KALIMANTANSATU.COM, JAKARTA – Presiden Republik Indonesia (RI) Prabowo Subianto menegaskan komitmen negara-negara ASEAN untuk mengedepankan dialog dan diplomasi.
Hal tersebut sebagai cara utama dalam menyelesaikan berbagai persoalan global maupun regional.
Pernyataan tersebut disampaikan Prabowo seusai menggelar pertemuan dengan Perdana Menteri Singapura Lawrence Wong dalam forum Leaders Retreat di Istana Merdeka, Jakarta, Senin (6/7/2026).
Pembahasan dalam pertemuan itu tidak hanya berfokus pada hubungan bilateral Indonesia dan Singapura, tetapi juga mencakup berbagai perkembangan global dan regional yang berpotensi memengaruhi stabilitas kawasan serta kehidupan masyarakat.
Prabowo menegaskan bahwa ASEAN memiliki pandangan yang konsisten mengenai pentingnya penyelesaian sengketa secara damai.
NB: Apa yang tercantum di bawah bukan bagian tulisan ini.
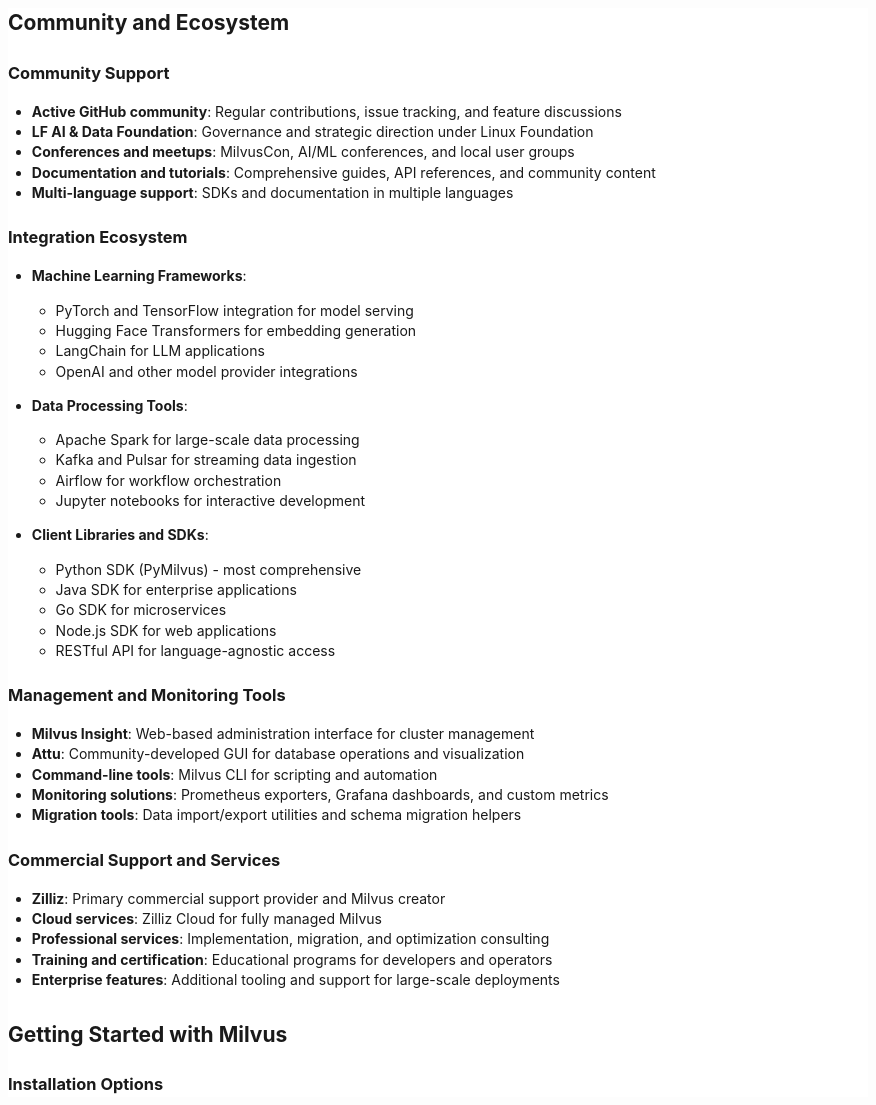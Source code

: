 ## Community and Ecosystem

### Community Support

- **Active GitHub community**: Regular contributions, issue tracking, and feature discussions
- **LF AI & Data Foundation**: Governance and strategic direction under Linux Foundation
- **Conferences and meetups**: MilvusCon, AI/ML conferences, and local user groups
- **Documentation and tutorials**: Comprehensive guides, API references, and community content
- **Multi-language support**: SDKs and documentation in multiple languages

### Integration Ecosystem

- **Machine Learning Frameworks**:

  - PyTorch and TensorFlow integration for model serving
  - Hugging Face Transformers for embedding generation
  - LangChain for LLM applications
  - OpenAI and other model provider integrations

- **Data Processing Tools**:

  - Apache Spark for large-scale data processing
  - Kafka and Pulsar for streaming data ingestion
  - Airflow for workflow orchestration
  - Jupyter notebooks for interactive development

- **Client Libraries and SDKs**:
  - Python SDK (PyMilvus) - most comprehensive
  - Java SDK for enterprise applications
  - Go SDK for microservices
  - Node.js SDK for web applications
  - RESTful API for language-agnostic access

### Management and Monitoring Tools

- **Milvus Insight**: Web-based administration interface for cluster management
- **Attu**: Community-developed GUI for database operations and visualization
- **Command-line tools**: Milvus CLI for scripting and automation
- **Monitoring solutions**: Prometheus exporters, Grafana dashboards, and custom metrics
- **Migration tools**: Data import/export utilities and schema migration helpers

### Commercial Support and Services

- **Zilliz**: Primary commercial support provider and Milvus creator
- **Cloud services**: Zilliz Cloud for fully managed Milvus
- **Professional services**: Implementation, migration, and optimization consulting
- **Training and certification**: Educational programs for developers and operators
- **Enterprise features**: Additional tooling and support for large-scale deployments

## Getting Started with Milvus

### Installation Options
“ASEAN berpandangan setiap sengketa harus diselesaikan secara damai melalui dialog dan diplomasi, tidak hanya di kawasan kita, tetapi juga di semua kawasan,” katanya.
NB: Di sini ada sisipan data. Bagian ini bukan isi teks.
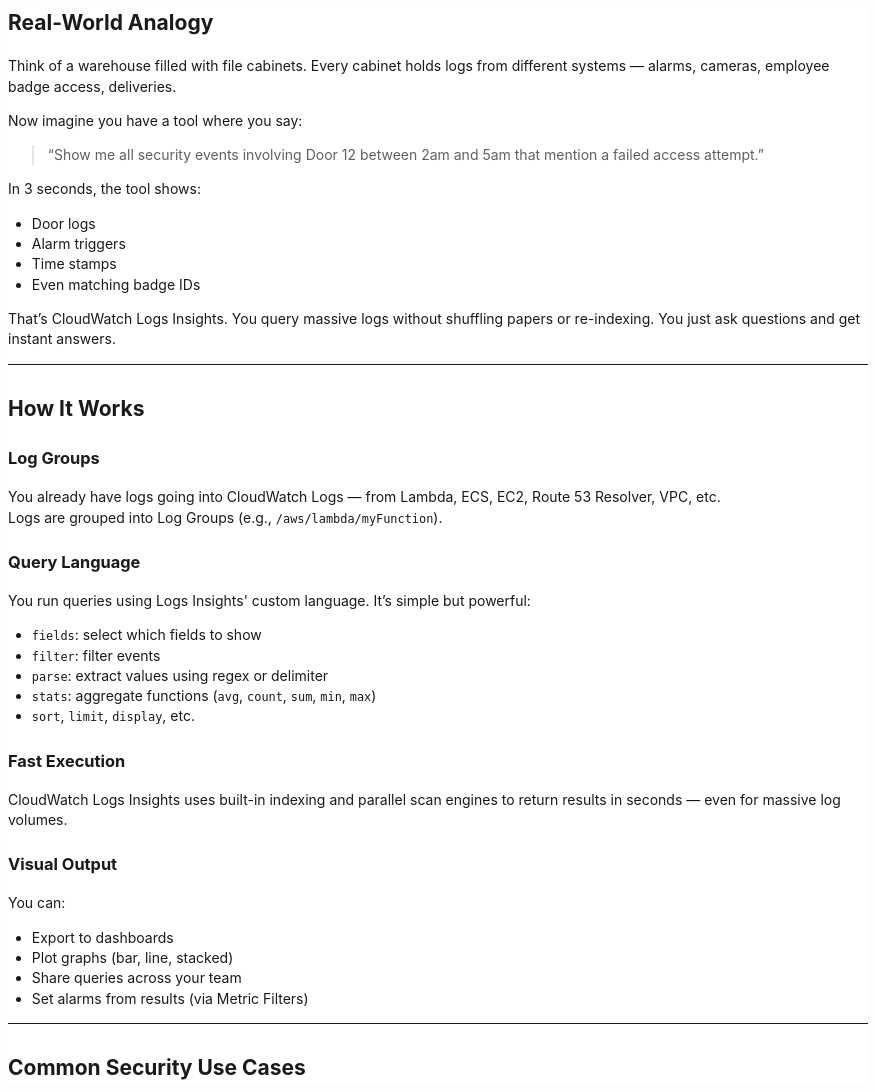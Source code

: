 ## Real-World Analogy  

Think of a warehouse filled with file cabinets. Every cabinet holds logs from different systems — alarms, cameras, employee badge access, deliveries.  

Now imagine you have a tool where you say:  
> “Show me all security events involving Door 12 between 2am and 5am that mention a failed access attempt.”

In 3 seconds, the tool shows:

- Door logs  
- Alarm triggers  
- Time stamps  
- Even matching badge IDs  

That’s CloudWatch Logs Insights. You query massive logs without shuffling papers or re-indexing. You just ask questions and get instant answers.

---

## How It Works  

### Log Groups  
You already have logs going into CloudWatch Logs — from Lambda, ECS, EC2, Route 53 Resolver, VPC, etc.  
Logs are grouped into Log Groups (e.g., `/aws/lambda/myFunction`).

### Query Language  
You run queries using Logs Insights' custom language. It’s simple but powerful:

- `fields`: select which fields to show  
- `filter`: filter events  
- `parse`: extract values using regex or delimiter  
- `stats`: aggregate functions (`avg`, `count`, `sum`, `min`, `max`)  
- `sort`, `limit`, `display`, etc.

### Fast Execution  
CloudWatch Logs Insights uses built-in indexing and parallel scan engines to return results in seconds — even for massive log volumes.

### Visual Output  
You can:

- Export to dashboards  
- Plot graphs (bar, line, stacked)  
- Share queries across your team  
- Set alarms from results (via Metric Filters)

---

## Common Security Use Cases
Selain membahas tantangan global, kedua pemimpin juga menyoroti pentingnya memperkuat kemitraan strategis Indonesia dan Singapura dalam jangka panjang.
“Pembahasan kita hari ini bukan hanya menjadi respons terhadap tantangan saat ini, tetapi juga mempersiapkan kemitraan kita untuk masa depan,” ucapnya.
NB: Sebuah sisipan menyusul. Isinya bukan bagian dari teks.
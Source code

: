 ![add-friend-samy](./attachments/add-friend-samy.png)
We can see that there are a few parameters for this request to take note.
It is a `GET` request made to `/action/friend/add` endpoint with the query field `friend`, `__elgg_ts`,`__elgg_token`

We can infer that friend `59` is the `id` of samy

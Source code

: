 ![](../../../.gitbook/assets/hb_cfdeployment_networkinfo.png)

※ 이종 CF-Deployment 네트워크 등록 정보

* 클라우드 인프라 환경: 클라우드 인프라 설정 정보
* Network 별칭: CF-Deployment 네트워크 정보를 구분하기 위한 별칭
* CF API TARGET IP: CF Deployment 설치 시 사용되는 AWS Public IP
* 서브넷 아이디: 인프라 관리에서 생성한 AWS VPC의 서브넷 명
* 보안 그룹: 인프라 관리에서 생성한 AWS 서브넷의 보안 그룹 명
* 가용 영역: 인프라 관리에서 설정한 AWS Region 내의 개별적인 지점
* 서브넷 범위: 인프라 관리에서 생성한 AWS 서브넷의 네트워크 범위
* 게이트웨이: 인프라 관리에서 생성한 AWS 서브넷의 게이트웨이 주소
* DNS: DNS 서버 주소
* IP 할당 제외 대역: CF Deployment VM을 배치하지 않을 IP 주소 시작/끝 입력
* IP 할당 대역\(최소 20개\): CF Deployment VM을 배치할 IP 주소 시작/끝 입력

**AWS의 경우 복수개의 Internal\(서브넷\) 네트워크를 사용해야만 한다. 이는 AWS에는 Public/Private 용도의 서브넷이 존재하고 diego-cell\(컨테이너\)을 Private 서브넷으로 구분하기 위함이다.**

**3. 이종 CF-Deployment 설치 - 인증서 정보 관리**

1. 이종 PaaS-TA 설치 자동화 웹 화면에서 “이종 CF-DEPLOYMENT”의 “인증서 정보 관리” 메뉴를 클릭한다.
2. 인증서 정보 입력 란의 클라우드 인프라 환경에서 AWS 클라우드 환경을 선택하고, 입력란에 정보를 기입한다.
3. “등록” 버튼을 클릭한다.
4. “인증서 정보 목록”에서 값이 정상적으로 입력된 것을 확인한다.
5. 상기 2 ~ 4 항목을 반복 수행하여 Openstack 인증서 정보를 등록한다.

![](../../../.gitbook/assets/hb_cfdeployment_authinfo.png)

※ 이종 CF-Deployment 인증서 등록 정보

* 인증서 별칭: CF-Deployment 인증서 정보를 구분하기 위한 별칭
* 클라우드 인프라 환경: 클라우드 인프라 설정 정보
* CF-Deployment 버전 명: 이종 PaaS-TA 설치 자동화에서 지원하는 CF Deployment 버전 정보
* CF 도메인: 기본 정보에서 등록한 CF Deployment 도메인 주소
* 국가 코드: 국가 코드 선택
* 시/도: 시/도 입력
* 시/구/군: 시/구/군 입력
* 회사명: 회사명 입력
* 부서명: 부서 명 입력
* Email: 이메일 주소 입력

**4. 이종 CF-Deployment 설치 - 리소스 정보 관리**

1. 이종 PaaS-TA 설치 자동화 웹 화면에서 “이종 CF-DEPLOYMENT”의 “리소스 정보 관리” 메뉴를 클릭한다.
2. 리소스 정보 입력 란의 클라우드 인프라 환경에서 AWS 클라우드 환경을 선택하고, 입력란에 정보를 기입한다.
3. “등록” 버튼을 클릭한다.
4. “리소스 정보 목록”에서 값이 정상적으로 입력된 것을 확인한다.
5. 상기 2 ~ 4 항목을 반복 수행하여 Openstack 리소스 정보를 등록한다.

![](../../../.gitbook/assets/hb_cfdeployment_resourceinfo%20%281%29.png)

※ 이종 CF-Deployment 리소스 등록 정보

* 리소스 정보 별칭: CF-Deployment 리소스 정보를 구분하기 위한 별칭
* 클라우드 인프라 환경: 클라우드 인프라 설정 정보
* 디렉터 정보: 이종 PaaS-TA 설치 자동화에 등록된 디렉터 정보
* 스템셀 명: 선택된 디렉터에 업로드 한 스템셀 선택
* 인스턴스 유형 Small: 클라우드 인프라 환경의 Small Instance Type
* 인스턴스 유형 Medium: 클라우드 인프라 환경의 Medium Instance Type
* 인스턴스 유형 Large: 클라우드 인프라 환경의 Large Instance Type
Prabowo juga mengingatkan bahwa Indonesia dan Singapura akan memperingati 60 tahun hubungan diplomatik pada 2027.
Menurutnya, momentum tersebut menjadi pengingat pentingnya menjaga dan memperkuat hubungan kedua negara.
“Kita melihat hubungan ini harus terus langgeng pada masa-masa yang akan datang,” tuturnya.
Prabowo menyampaikan apresiasi kepada Perdana Menteri Lawrence Wong beserta delegasi Singapura atas komitmen mereka dalam menjaga persahabatan dan kerja sama kedua negara.